* EXERCISE GOAL
Set down exactly the lines in the records below that run from the line with "engenharia de requisitos**" to the line with "- Abordagem sequencial e sistemática", inclusive, and nothing more.

════

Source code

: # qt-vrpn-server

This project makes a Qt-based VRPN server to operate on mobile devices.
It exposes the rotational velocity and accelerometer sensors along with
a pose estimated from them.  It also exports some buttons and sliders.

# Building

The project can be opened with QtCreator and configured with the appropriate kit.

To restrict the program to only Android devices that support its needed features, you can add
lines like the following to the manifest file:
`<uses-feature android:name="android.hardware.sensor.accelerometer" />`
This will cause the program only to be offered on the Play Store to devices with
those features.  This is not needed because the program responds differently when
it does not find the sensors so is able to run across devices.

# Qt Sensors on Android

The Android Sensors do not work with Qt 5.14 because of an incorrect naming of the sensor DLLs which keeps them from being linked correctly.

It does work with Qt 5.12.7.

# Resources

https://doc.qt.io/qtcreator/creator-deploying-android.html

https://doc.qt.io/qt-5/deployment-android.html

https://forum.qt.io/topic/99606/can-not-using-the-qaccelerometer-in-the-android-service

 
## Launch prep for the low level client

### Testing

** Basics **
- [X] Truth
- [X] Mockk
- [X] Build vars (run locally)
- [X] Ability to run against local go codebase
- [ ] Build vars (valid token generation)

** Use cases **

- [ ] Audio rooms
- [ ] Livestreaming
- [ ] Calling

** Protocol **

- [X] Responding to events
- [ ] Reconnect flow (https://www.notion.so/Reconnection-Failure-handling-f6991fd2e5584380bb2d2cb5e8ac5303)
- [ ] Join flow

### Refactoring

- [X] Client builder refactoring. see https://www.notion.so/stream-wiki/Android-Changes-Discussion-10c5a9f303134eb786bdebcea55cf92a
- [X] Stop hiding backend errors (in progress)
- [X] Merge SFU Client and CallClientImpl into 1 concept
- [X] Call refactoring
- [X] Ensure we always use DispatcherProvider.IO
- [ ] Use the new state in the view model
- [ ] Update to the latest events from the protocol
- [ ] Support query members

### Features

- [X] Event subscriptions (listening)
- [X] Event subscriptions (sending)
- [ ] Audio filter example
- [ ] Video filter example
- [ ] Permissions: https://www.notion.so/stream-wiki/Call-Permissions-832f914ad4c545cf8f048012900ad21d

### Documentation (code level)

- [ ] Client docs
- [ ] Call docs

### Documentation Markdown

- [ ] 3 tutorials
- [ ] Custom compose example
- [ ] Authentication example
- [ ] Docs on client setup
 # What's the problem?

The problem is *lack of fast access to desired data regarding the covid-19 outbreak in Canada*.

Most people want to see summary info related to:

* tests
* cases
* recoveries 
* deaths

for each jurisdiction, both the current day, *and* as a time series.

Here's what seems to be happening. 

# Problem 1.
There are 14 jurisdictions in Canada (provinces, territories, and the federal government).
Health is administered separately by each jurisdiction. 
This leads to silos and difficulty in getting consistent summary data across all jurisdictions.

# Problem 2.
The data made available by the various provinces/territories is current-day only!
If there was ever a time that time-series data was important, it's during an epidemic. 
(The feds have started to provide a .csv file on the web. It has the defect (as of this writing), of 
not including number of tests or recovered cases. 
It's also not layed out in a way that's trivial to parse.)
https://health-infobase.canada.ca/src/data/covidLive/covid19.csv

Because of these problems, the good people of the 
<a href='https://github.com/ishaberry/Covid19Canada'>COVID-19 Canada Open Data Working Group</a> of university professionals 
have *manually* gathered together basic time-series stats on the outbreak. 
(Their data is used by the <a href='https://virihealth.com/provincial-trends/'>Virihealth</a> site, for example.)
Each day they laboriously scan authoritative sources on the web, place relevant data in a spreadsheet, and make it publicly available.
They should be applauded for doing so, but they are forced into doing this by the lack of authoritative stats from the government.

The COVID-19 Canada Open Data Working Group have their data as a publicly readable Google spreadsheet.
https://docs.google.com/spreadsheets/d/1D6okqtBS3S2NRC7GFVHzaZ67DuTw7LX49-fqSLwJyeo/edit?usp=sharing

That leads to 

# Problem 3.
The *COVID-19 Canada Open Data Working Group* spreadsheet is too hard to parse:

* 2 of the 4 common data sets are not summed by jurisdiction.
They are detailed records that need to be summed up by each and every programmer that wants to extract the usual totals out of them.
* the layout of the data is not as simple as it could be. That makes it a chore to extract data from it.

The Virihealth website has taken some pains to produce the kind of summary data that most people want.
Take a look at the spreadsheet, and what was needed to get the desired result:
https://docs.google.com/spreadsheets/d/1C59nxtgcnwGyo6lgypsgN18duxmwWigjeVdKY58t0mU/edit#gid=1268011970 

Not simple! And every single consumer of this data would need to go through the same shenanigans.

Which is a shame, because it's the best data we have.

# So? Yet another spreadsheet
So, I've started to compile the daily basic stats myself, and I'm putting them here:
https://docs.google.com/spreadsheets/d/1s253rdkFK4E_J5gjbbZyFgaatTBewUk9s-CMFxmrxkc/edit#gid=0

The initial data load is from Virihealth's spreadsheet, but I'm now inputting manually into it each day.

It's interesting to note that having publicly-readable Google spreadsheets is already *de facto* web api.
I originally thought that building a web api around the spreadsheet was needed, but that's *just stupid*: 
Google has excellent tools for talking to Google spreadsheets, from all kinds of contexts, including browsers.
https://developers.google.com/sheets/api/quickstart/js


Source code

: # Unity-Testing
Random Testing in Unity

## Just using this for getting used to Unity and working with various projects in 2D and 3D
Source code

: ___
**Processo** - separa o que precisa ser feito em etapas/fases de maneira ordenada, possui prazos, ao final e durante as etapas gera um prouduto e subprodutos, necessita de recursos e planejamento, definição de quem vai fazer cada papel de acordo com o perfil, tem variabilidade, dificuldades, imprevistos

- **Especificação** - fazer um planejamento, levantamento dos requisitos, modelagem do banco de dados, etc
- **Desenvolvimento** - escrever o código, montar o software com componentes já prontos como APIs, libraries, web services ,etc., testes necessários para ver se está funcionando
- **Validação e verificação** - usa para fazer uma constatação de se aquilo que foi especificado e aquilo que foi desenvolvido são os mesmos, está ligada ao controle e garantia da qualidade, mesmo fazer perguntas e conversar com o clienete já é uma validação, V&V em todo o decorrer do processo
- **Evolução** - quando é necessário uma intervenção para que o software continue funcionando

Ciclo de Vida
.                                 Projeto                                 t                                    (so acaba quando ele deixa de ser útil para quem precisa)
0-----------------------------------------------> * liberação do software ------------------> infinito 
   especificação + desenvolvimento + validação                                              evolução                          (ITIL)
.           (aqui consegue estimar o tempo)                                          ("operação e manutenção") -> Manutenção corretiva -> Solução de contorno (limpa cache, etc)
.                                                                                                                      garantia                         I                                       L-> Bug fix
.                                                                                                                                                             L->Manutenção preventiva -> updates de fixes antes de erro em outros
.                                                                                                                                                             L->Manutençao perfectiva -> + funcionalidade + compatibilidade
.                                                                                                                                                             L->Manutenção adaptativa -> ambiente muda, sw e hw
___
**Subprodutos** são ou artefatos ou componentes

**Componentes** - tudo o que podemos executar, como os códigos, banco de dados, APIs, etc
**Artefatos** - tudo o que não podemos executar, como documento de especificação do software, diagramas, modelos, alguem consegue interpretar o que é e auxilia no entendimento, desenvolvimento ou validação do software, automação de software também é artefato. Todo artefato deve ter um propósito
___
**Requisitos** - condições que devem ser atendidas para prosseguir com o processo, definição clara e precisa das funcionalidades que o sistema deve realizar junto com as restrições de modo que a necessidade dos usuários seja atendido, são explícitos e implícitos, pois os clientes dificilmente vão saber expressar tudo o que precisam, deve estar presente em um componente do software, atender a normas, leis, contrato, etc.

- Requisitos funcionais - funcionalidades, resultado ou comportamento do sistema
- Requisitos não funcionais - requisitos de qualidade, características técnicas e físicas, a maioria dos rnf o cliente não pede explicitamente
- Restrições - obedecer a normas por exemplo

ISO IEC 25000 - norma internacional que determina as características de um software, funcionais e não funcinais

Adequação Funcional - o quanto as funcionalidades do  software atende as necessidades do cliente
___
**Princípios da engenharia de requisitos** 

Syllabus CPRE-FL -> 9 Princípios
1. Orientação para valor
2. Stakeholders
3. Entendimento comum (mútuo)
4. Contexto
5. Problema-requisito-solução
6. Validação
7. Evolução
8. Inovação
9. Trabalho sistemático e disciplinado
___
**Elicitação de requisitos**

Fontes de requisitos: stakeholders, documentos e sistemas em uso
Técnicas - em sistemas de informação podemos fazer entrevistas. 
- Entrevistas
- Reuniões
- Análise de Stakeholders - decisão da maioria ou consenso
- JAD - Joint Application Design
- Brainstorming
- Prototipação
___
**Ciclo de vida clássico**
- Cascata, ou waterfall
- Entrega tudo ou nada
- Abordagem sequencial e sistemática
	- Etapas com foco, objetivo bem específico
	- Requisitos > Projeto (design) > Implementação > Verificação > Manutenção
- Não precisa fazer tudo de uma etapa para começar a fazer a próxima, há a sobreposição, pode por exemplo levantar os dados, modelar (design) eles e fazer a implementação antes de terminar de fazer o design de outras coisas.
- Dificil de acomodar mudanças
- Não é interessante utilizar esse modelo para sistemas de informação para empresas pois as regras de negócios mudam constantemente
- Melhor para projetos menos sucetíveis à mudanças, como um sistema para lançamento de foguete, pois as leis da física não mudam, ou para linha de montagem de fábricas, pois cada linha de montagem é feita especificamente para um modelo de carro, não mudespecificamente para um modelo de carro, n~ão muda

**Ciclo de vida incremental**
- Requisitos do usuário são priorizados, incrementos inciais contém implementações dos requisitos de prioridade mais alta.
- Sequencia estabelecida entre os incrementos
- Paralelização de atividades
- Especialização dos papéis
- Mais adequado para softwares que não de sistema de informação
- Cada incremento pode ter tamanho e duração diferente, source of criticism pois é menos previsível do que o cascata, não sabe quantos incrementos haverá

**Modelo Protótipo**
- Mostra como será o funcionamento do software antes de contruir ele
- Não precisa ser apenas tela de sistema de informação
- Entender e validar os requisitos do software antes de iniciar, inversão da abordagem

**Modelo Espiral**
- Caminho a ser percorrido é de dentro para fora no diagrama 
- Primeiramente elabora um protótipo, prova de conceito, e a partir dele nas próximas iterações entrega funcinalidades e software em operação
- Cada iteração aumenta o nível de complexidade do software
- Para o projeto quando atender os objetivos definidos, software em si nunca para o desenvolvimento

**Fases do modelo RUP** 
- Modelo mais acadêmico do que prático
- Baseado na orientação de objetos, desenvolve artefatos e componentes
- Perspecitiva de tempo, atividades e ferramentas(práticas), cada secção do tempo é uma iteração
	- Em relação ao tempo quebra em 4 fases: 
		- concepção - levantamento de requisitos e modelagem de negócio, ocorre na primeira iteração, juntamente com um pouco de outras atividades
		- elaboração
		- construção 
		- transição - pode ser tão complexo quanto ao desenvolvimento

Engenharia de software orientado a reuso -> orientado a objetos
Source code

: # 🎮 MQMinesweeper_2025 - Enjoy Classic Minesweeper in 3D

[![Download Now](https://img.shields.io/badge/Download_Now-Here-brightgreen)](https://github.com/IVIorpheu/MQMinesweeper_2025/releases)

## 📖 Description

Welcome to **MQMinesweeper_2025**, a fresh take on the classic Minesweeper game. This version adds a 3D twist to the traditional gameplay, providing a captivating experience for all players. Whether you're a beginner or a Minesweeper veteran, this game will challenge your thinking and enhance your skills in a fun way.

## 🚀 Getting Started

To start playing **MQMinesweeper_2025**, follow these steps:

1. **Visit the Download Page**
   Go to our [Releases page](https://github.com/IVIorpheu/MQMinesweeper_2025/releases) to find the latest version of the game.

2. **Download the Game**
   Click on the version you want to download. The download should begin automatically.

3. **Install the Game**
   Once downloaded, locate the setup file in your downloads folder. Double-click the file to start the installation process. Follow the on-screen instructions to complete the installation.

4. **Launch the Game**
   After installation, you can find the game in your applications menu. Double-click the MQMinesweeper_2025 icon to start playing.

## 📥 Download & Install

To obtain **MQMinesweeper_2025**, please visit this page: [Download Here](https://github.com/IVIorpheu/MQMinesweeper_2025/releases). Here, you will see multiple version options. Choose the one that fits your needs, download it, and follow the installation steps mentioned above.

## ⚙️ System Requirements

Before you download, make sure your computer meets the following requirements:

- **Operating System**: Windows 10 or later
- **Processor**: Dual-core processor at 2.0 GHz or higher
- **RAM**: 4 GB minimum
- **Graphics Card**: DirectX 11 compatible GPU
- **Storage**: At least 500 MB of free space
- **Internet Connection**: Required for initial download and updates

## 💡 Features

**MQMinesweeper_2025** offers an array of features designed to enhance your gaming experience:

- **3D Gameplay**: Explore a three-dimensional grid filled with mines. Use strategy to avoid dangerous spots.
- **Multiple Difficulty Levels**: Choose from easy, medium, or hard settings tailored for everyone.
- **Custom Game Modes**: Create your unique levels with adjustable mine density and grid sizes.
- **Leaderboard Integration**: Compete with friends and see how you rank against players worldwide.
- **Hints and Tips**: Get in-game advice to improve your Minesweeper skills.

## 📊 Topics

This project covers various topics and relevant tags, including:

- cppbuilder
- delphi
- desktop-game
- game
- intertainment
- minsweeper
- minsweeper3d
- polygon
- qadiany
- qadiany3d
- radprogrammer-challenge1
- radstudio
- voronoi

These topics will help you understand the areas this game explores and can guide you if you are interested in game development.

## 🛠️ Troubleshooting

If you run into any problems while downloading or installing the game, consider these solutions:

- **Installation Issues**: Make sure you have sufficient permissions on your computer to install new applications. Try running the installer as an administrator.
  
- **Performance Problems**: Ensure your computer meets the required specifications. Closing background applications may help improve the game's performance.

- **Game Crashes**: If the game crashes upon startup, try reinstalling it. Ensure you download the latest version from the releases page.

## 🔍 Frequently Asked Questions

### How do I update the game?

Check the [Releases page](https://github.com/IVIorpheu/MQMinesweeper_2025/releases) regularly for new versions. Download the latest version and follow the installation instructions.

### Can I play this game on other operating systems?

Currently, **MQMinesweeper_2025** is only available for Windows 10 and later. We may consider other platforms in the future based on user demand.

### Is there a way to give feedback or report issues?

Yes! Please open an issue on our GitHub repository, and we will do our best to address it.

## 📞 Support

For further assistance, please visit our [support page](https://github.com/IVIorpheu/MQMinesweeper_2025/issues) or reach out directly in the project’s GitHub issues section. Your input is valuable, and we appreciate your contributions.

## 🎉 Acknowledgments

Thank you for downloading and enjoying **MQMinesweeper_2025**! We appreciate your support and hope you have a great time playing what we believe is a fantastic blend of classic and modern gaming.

════

* RESULT BELOW
**Princípios da engenharia de requisitos** 

Syllabus CPRE-FL -> 9 Princípios
1. Orientação para valor
2. Stakeholders
3. Entendimento comum (mútuo)
4. Contexto
5. Problema-requisito-solução
6. Validação
7. Evolução
8. Inovação
9. Trabalho sistemático e disciplinado
___
**Elicitação de requisitos**

Fontes de requisitos: stakeholders, documentos e sistemas em uso
Técnicas - em sistemas de informação podemos fazer entrevistas. 
- Entrevistas
- Reuniões
- Análise de Stakeholders - decisão da maioria ou consenso
- JAD - Joint Application Design
- Brainstorming
- Prototipação
___
**Ciclo de vida clássico**
- Cascata, ou waterfall
- Entrega tudo ou nada
- Abordagem sequencial e sistemática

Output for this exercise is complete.